Tuesday, May 1, 2012

We made sausage this weekend. All of us, and it felt like it took all weekend. We made a recipe out of Primal Cuts, which is a magical book for anyone who has a meat CSA membership, is doing the primal/paleo thing, loves meat, and/or likes making things. Or all of the above :). The recipe we used is not online, but another one is. A good beef sausage recipe is hard to find. I suppose it is untraditional-- cows were milk and draft animals, not for meat, and the meat richer, not spares for sausage. But, our meat CSA is run by a cattle rancher, and there are only so many tacos a week I can or want to eat. We use the sausage in our menu-making the way you might chicken breast: they are the easy quick thing to defrost, and go just as well with salad as a cooked vegetable. They allow us to have dinner together as a family quickly, easily, simply, and, now, healthfully.

Covering all the bases

Monday, April 30, 2012


This year I tried some german organic easter egg dye along side the last of the food coloring capsules I found in the cupboard. I don't think the colors were notably different, except for a beautiful peacocky/turquoise blue we got out of the german dye. Perhaps it looked so vibrant because the blue was on the lone white egg we had.

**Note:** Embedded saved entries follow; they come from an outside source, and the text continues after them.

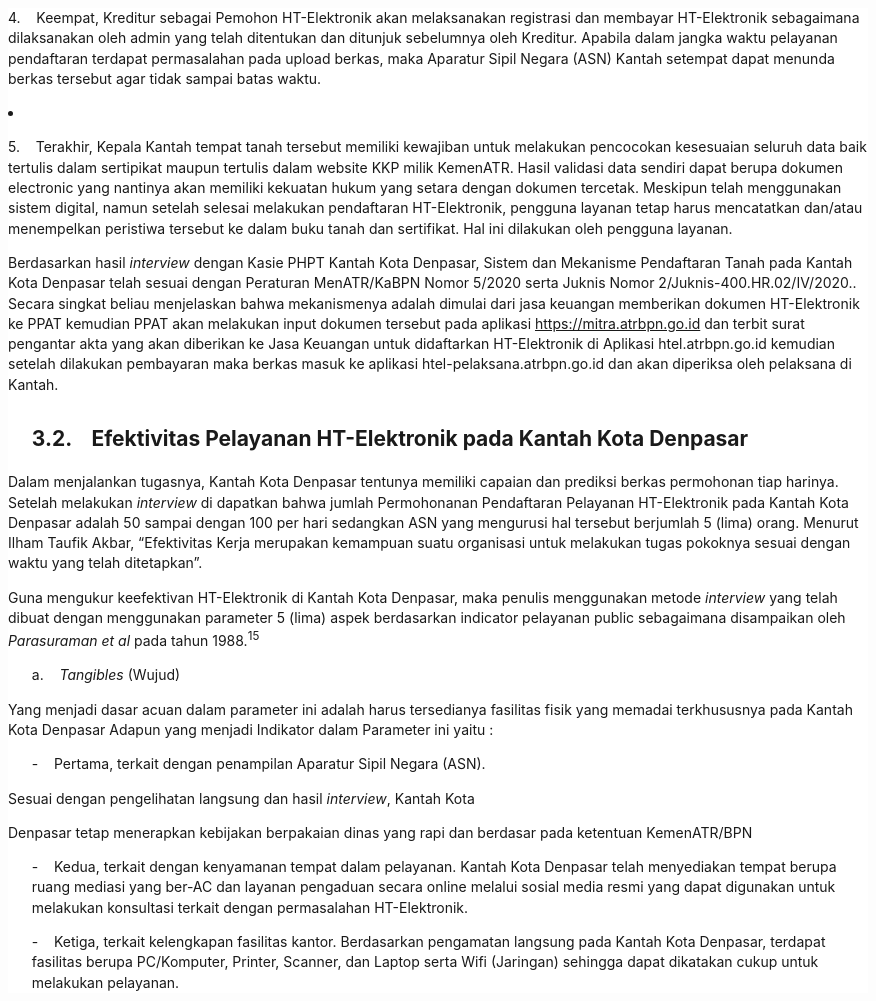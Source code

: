 <p><span class="font3">4. &nbsp;&nbsp;&nbsp;Keempat, Kreditur sebagai Pemohon HT-Elektronik akan melaksanakan registrasi dan membayar HT-Elektronik sebagaimana dilaksanakan oleh admin yang telah ditentukan dan ditunjuk sebelumnya oleh Kreditur. Apabila dalam jangka waktu pelayanan pendaftaran terdapat permasalahan pada upload berkas, maka Aparatur Sipil Negara (ASN) Kantah setempat dapat menunda berkas tersebut agar tidak sampai batas waktu.</span></p></li>
<li>
<p><span class="font3">5. &nbsp;&nbsp;&nbsp;Terakhir, Kepala Kantah tempat tanah tersebut memiliki kewajiban untuk melakukan pencocokan kesesuaian seluruh data baik tertulis dalam sertipikat maupun tertulis dalam website KKP milik KemenATR. Hasil validasi data sendiri dapat berupa dokumen electronic yang nantinya akan memiliki kekuatan hukum yang setara dengan dokumen tercetak. Meskipun telah menggunakan sistem digital, namun setelah selesai melakukan pendaftaran HT-Elektronik, pengguna layanan tetap harus mencatatkan dan/atau menempelkan peristiwa tersebut ke dalam buku tanah dan sertifikat. Hal ini dilakukan oleh pengguna layanan.</span></p></li></ul>
<p><span class="font3">Berdasarkan hasil </span><span class="font3" style="font-style:italic;">interview</span><span class="font3"> dengan Kasie PHPT Kantah Kota Denpasar, Sistem dan Mekanisme Pendaftaran Tanah pada Kantah Kota Denpasar telah sesuai dengan Peraturan MenATR/KaBPN Nomor 5/2020 serta Juknis Nomor 2/Juknis-400.HR.02/IV/2020.. Secara singkat beliau menjelaskan bahwa mekanismenya adalah dimulai dari jasa keuangan memberikan dokumen HT-Elektronik ke PPAT kemudian PPAT akan melakukan input dokumen tersebut pada aplikasi </span><a href="https://mitra.atrbpn.go.id"><span class="font3">https://mitra.atrbpn.go.id</span></a><span class="font3"> dan terbit surat pengantar akta yang akan diberikan ke Jasa Keuangan untuk didaftarkan HT-Elektronik di Aplikasi htel.atrbpn.go.id kemudian setelah dilakukan pembayaran maka berkas masuk ke aplikasi htel-pelaksana.atrbpn.go.id dan akan diperiksa oleh pelaksana di Kantah.</span></p>
<ul style="list-style:none;"><li>
<h2><a name="bookmark4"></a><span class="font3" style="font-weight:bold;"><a name="bookmark5"></a>3.2. &nbsp;&nbsp;&nbsp;Efektivitas Pelayanan HT-Elektronik pada Kantah Kota Denpasar</span></h2></li></ul>
<p><span class="font3">Dalam menjalankan tugasnya, Kantah Kota Denpasar tentunya memiliki capaian dan prediksi berkas permohonan tiap harinya. Setelah melakukan </span><span class="font3" style="font-style:italic;">interview</span><span class="font3"> di dapatkan bahwa jumlah Permohonanan Pendaftaran Pelayanan HT-Elektronik pada Kantah Kota Denpasar adalah 50 sampai dengan 100 per hari sedangkan ASN yang mengurusi hal tersebut berjumlah 5 (lima) orang. Menurut Ilham Taufik Akbar, “Efektivitas Kerja merupakan kemampuan suatu organisasi untuk melakukan tugas pokoknya sesuai dengan waktu yang telah ditetapkan”.</span></p>
<p><span class="font3">Guna mengukur keefektivan HT-Elektronik di Kantah Kota Denpasar, maka penulis menggunakan metode </span><span class="font3" style="font-style:italic;">interview</span><span class="font3"> yang telah dibuat dengan menggunakan parameter 5 (lima) aspek berdasarkan indicator pelayanan public sebagaimana disampaikan oleh </span><span class="font3" style="font-style:italic;">Parasuraman et al</span><span class="font3"> pada tahun 1988.<sup>15</sup></span></p>
<ul style="list-style:none;"><li>
<p><span class="font3">a.</span><span class="font3" style="font-style:italic;"> &nbsp;&nbsp;&nbsp;Tangibles</span><span class="font3"> (Wujud)</span></p></li></ul>
<p><span class="font3">Yang menjadi dasar acuan dalam parameter ini adalah harus tersedianya fasilitas fisik yang memadai terkhususnya pada Kantah Kota Denpasar Adapun yang menjadi Indikator dalam Parameter ini yaitu :</span></p>
<ul style="list-style:none;"><li>
<p><span class="font3">- &nbsp;&nbsp;&nbsp;Pertama, terkait dengan penampilan Aparatur Sipil Negara (ASN).</span></p></li></ul>
<p><span class="font3">Sesuai dengan pengelihatan langsung dan hasil </span><span class="font3" style="font-style:italic;">interview</span><span class="font3">, Kantah Kota</span></p>
<p><span class="font3">Denpasar tetap menerapkan kebijakan berpakaian dinas yang rapi dan berdasar pada ketentuan KemenATR/BPN</span></p>
<ul style="list-style:none;"><li>
<p><span class="font3">- &nbsp;&nbsp;&nbsp;Kedua, terkait dengan kenyamanan tempat dalam pelayanan. Kantah Kota Denpasar telah menyediakan tempat berupa ruang mediasi yang ber-AC dan layanan pengaduan secara online melalui sosial media resmi yang dapat digunakan untuk melakukan konsultasi terkait dengan permasalahan HT-Elektronik.</span></p></li>
<li>
<p><span class="font3">- &nbsp;&nbsp;&nbsp;Ketiga, terkait kelengkapan fasilitas kantor. Berdasarkan pengamatan langsung pada Kantah Kota Denpasar, terdapat fasilitas berupa PC/Komputer, Printer, Scanner, dan Laptop serta Wifi (Jaringan) sehingga dapat dikatakan cukup untuk melakukan pelayanan.</span></p></li>
<li>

I think that is my greatest lesson learned: rubber bands, stickers, wax crayon, organic dye, food dye, homemade colors... nothing matters so much as the color of the egg, as the base you begin with.

This time of year

Thursday, January 12, 2012






I was peddling my way to the pool this morning when I smelled... freshness, green, pine cones. I looked around, quickly, confused-- there are no trees on that leg of 16th street, going towards Mission Bay.... or any leg of 16th street, honestly. All I saw was a garbage truck.

And then I got it: this is the time of year, the one time of year garbage trucks smell good. Like freshly mulched christmas trees.